Securely Exposing Vertex AI APIs using Cloud Run and Cloud Endpoints

Ankur Gautam
Google Cloud - Community
6 min readNov 3, 2023

This blog post describes how to expose a secure API connection to Vertex AI APIs by deploying a Cloud Endpoint on a Cloud Run instance.

We will interact with the Vertex AI API for PaLM 2 for text (text-bison) models. At the end, we will have a mechanism to expose an endpoint that is secured by an API key. For more information about the different PaLM APIs, please see here.

There are two ways to integrate with a Google Cloud API: first, by using Google-provided client libraries; and second, by making REST Service calls to HTTP endpoint published by Google. For both implementations, the client application requires some form of authentication to connect with these services. Let’s explore both approaches.

Using Rest Service Endpoint

To authenticate while using a Rest Service Endpoint an Authentication Bearer Token in the header of JSON request.

curl -X POST -H "Authorization: Bearer <Token>"

Cloud Run instances expose a Metadata server that can be used to generate tokens for the runtime service account. A service account with permission to access PaLM AI API can be attached to the Cloud Run service.

Metadata server can be accessed using simple HTTP requests to the http://metadata.google.internal/ endpoint with the Metadata-Flavor: Google header. To read more about itvisit this link.

Create an Application to Fetch Token

A simple code is required to access the MetaData server endpoint. The following is an example of a simple Flask application that can retrieve the token from Metadata Server.

import requests
from flask import Flask
app = Flask(__name__)


@app.get('/getAuthtoken')
def getAccessToken():
url = 'http://metadata.google.internal/computeMetadata/v1/instance/service-accounts/default/token'


headers = {"Metadata-Flavor" : "Google"}
response = requests.get(url, headers= headers)
return response.json()
if __name__ == "__main__":
app.run(host = '0.0.0.0',port = 8080, debug = False)

This application can be containerized and deployed on a Cloud Run instance that is only accessible internally.

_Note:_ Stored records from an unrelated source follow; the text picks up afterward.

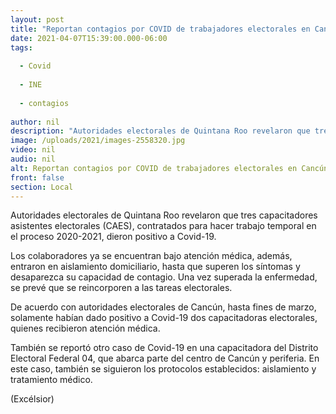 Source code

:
 ```yaml
---
layout: post
title: "Reportan contagios por COVID de trabajadores electorales en Cancún"
date: 2021-04-07T15:39:00.000-06:00
tags:
  
  - Covid
  
  - INE
  
  - contagios
  
author: nil
description: "Autoridades electorales de Quintana Roo revelaron que tres capacitadores asistentes electorales contratados para hacer trabajo temporal en el proceso 2020-2021, dieron positivo a Covid-19"
image: /uploads/2021/images-2558320.jpg
video: nil
audio: nil
alt: Reportan contagios por COVID de trabajadores electorales en Cancún
front: false
section: Local
---
```


Autoridades electorales de Quintana Roo revelaron que tres capacitadores asistentes electorales (CAES), contratados para hacer trabajo temporal en el proceso 2020-2021, dieron positivo a Covid-19.

Los colaboradores ya se encuentran bajo atención médica, además, entraron en aislamiento domiciliario, hasta que superen los síntomas y desaparezca su capacidad de contagio. Una vez superada la enfermedad, se prevé que se reincorporen a las tareas electorales.

De acuerdo con autoridades electorales de Cancún, hasta fines de marzo, solamente habían dado positivo a Covid-19 dos capacitadoras electorales, quienes recibieron atención médica.

También se reportó otro caso de Covid-19 en una capacitadora del Distrito Electoral Federal 04, que abarca parte del centro de Cancún y periferia. En este caso, también se siguieron los protocolos establecidos: aislamiento y tratamiento médico.

(Excélsior)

This is represented as metadata client in the above image. The complete code can be downloaded from GitHub. (Please note that this code is provided for understanding and experimentation purposes only, and is not recommended for use in production)

The instructions to build a container image and store in Artifact Registory are here.

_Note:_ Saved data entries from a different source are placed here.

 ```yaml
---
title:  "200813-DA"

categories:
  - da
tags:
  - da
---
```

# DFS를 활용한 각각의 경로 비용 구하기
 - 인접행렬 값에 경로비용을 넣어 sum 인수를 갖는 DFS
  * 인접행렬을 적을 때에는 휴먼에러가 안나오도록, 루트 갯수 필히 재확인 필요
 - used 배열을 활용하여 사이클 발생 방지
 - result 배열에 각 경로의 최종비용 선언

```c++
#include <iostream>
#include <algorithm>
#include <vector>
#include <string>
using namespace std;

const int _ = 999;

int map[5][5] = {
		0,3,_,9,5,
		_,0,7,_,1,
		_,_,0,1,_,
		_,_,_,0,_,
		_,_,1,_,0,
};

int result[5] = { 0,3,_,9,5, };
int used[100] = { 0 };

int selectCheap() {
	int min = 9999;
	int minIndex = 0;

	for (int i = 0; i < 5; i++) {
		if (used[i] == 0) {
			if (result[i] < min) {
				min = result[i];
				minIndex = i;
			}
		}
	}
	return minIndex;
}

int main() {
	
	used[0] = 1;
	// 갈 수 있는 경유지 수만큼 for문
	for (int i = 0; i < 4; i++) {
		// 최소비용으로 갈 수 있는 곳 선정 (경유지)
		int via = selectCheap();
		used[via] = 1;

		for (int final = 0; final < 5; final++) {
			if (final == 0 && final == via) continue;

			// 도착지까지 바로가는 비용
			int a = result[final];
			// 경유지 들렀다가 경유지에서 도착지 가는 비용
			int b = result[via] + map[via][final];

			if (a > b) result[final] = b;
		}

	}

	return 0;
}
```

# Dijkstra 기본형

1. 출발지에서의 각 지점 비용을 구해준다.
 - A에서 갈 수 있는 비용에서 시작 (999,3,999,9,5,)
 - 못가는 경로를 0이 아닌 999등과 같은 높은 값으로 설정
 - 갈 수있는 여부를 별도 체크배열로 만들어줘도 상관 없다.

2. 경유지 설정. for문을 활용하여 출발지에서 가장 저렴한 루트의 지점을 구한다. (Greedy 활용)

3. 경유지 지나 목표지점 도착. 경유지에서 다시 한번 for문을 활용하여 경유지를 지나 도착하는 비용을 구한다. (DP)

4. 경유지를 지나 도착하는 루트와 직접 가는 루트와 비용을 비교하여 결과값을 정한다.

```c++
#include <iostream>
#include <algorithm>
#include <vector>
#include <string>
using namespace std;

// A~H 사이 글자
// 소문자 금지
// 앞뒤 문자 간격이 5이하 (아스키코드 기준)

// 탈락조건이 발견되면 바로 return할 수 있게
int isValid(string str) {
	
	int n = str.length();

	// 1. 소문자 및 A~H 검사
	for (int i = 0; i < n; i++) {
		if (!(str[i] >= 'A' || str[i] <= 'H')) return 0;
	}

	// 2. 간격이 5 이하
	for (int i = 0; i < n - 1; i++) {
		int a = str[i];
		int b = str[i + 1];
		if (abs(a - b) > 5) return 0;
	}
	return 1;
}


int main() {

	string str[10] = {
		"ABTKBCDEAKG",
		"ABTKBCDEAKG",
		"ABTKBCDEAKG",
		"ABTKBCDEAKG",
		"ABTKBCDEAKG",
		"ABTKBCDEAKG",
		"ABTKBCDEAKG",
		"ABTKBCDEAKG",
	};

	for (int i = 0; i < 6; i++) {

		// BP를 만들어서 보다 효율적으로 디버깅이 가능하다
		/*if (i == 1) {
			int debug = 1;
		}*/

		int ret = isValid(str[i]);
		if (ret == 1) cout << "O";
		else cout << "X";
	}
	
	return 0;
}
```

The instructions to deploy a container image to Cloud Run are here.

Create a Cloud Run Instance for Cloud Endpoint

Next, create a Cloud Run instance that will host an ESPv2 proxy which will host the Cloud Endpoint. This instance must be publicly accessible.

Before creating a Cloud Endpoint, reserve a URL by creating a Cloud Run instance as just a placeholder. The instruction to deploy a sample application on Cloud Run can be found here.

Create a Cloud Endpoint

Next, create an OpenAPI document with host as the public Cloud Run instance and backend as the internal Cloud Run instance. This document will be used to create a Cloud Endpoint -

swagger: '2.0'
info:
title: Cloud Endpoints for Metadata Server Cloud Run
description: Cloud Endpoints with a Cloud Run backend
version: 1.0.0
host: metarun-endpoint-sample-el.a.run.app #This is a dummy url. Replace this with the public Cloud Run endpoint which will host ESPv2
schemes:
- https
produces:
- application/json
x-google-backend:
address: https://metadata-run-sample-uc.a.run.app #This is a dummy url. Replace this with the DNS from metadata server internal cloud run instance
path_translation: APPEND_PATH_TO_ADDRESS
paths:
/getAccesstoken:
get:
summary: Get Access Token
operationId: accesstoken
responses:
'200':
description: A successful response
schema:
type: string
security:
- api_key: []
parameters:
- in: query
name: name
required: false
type: string
securityDefinitions:
# This section configures basic authentication with an API key.
api_key:
type: "apiKey"
name: "key"
in: "query"

Next, deploy this OpenAPI definition to Cloud Endpoint -

gcloud endpoints services deploy openapi-run.yaml \
--project <PROJECT_ID>

and Enable the API -

gcloud services enable <ENDPOINTS_SERVICE_NAME>

Next, deploy an ESPv2 container image on the public Cloud Run instance and map the endpoint to it.

We can create an image with ESPv2 endpoint by following steps -

Download the script to build ESP image.

chmod +x gcloud_build_image

./gcloud_build_image -s CLOUD_RUN_HOSTNAME \
-c CONFIG_ID -p <PROJECT_ID>

Deploy a new revision to the Cloud Endpoint Cloud Run(public) instance which already has a sample application running.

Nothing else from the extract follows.